What message does this send to the American people and to young people studying our government in schools and colleges, who fruitlessly try to discern the principle on which our elected and appointed officials act? The message is this: The Constitution can be endlessly interpreted and distorted as much as possible for political advantage. The Senate—the body where the Founders intended that consistency and custom should reside—has abandoned these qualities, not for any deep reason of principle, but for the mere sake of ensuring the ability to ignore principles remains.

To Barrett, who has Ginsburg to thank in more ways than one for her likely accession to the high court, may you cleave to the vision of equality that is embedded in our Constitution and recognized in our precedent and our traditions. And to the Notorious RBG, who at last resides in a place of principled consistency, we hope the Supreme Court, including the women and men who preside over it, continues to fulfill your vision as a place where justice can be done.

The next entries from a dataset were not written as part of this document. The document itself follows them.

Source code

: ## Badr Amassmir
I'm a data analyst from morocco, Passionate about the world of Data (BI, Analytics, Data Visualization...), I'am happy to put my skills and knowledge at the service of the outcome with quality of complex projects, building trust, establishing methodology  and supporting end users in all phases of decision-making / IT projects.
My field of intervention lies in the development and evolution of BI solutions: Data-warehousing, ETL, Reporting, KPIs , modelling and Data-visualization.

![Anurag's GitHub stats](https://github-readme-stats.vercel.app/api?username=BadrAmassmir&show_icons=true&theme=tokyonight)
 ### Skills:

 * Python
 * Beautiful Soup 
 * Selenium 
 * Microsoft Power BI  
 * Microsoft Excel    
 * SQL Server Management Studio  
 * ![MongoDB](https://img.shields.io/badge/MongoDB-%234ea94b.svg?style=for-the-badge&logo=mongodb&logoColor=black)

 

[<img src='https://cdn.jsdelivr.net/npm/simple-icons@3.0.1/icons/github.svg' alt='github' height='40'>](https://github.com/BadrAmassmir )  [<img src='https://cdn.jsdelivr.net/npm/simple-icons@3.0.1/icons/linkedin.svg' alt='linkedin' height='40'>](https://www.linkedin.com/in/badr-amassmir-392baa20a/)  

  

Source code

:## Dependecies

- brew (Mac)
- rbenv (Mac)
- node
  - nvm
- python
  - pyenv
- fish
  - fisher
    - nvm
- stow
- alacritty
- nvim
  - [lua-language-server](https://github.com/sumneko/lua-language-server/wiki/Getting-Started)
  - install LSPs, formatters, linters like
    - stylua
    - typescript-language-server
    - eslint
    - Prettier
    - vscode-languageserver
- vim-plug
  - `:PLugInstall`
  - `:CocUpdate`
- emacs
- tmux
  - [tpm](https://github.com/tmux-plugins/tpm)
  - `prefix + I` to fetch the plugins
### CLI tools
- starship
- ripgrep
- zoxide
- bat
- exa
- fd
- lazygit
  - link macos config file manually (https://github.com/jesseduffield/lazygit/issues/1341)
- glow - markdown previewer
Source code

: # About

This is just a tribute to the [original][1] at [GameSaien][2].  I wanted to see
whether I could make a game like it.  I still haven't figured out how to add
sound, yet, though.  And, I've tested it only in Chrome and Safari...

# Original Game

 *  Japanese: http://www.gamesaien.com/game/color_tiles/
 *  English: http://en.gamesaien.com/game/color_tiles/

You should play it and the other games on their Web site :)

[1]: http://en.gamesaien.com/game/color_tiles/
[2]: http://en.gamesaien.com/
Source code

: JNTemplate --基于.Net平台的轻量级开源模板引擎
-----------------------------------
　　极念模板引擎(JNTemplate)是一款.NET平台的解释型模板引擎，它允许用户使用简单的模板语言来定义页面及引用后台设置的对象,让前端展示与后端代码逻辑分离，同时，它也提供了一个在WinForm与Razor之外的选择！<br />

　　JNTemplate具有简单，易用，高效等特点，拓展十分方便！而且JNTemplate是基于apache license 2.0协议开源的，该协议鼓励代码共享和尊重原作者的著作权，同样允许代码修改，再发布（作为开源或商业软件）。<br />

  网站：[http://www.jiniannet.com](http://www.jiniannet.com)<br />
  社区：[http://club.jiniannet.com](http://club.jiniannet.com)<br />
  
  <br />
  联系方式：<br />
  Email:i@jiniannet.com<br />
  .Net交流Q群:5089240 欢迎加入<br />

Claire O. Finkelstein is the Algernon Biddle professor of law and professor of philosophy at the University of Pennsylvania, where she is the faculty director of the Center for Ethics and the Rule of Law. Richard W. Painter is a professor at the University of Minnesota Law School and was the chief White House ethics lawyer under President George W. Bush. He is the author (with Peter Golenbock) of American Nero: The History of the Destruction of the Rule of Law in America and Why Trump is the Worst Offender.

The views expressed in this article are the authors' own.